P. 23, “Cartiglia – Per mio nonno Renzo”, prosa poetica molto intensa, sul cui contenuto non mi soffermo, perché il lettore vedrà da sé. C'è però un elemento da considerare cioè il sogno. L'autore sogna suo nonno che si scarnifica una mano con un coltello ed è la dimensione onirica insieme alla memoria a costituire il grande contenitore cui la poesia attinge.
P. 29, il piccolo gabbiano schiacciato da un'automobile dà luogo a una riflessione sadiana sulla Natura indifferente, “mors tua, vita mea”.
P. 30, è ripreso il tema della brutalità della morte con la climax “Cadaveri carcasse – Fiori recisi”.
Ma a p. 31 debbo ricorrere all'esclamazione del Bruno ne La cena de le ceneri :
In questo bivio, in questo dubbio passo,
che debbo far, che debbo dir, ahi, lasso ?

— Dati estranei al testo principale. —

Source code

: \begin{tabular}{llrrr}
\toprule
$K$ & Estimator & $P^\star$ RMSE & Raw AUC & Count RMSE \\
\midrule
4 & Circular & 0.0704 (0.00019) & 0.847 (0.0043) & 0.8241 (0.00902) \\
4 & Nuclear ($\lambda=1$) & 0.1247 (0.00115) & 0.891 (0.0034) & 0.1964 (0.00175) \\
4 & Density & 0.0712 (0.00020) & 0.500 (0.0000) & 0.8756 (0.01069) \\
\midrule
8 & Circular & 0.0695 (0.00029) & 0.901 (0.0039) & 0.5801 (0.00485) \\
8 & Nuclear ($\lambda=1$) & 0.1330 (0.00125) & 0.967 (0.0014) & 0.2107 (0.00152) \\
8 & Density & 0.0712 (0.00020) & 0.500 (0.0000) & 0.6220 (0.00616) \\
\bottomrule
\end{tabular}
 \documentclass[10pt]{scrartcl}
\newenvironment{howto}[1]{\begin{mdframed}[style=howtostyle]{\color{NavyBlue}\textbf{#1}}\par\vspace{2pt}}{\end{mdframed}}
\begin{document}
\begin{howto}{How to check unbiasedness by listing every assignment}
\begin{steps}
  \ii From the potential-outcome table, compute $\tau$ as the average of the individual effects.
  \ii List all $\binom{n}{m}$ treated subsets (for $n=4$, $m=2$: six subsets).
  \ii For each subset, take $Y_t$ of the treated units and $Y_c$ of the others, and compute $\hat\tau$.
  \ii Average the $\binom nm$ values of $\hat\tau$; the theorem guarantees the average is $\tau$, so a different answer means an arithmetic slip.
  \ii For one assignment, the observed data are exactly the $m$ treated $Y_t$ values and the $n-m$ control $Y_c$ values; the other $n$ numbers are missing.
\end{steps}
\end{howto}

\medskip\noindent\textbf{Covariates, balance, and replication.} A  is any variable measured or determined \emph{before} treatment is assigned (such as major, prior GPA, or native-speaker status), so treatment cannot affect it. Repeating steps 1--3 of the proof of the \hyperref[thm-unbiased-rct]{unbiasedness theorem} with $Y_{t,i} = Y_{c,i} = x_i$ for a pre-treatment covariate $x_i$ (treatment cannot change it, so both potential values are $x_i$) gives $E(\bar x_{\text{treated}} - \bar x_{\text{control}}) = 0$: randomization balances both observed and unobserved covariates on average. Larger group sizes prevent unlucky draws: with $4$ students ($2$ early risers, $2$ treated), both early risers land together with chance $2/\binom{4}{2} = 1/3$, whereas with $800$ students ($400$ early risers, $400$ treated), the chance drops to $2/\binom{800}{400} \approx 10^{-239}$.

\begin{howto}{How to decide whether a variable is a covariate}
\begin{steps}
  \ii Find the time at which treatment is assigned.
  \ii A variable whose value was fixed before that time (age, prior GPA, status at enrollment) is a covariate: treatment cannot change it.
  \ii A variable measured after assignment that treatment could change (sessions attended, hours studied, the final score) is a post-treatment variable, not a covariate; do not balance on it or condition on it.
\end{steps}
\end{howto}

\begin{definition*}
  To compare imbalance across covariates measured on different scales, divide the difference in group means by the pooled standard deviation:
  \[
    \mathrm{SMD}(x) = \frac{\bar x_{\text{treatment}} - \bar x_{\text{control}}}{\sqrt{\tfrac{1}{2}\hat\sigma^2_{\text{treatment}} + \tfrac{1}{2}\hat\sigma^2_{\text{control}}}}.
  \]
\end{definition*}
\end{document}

E l'enigma è il seguente :
Il filmato del ponte
Che brilla all'orizzonte
Non lo si può guardare
L'immaginazione è corsa subito al ponte ed ecco che magicamente trovo in Rimbaud (Illuminations) :
Les ponts
Des ciels gris de cristal. Un bizarre dessin de ponts, ceux-ci droits, ceux-là bombés, d'autres descendant ou obliquant en angles sur les premiers, et ces figures se renouvelant dans les autres circuits éclairés du canal, mais tous tellement longs et légers que les rives, chargées de dômes, s'abaissent et s'amoindrissent. Quelques-uns de ces ponts sont encore chargés de masures. D'autres soutiennent des mâts, des signaux, de frêles parapets. Des accords mineurs se croisent et filent, des cordes montent des berges. On distingue une veste rouge, peut-être d'autres costumes et des instruments de musique. Sont-ce des airs populaires, des bouts de concerts seigneuriaux, des restants d'hymnes publics ? L'eau est grise et bleue, large comme un bras de mer. - Un rayon blanc, tombant du haut du ciel, anéantit cette comédie.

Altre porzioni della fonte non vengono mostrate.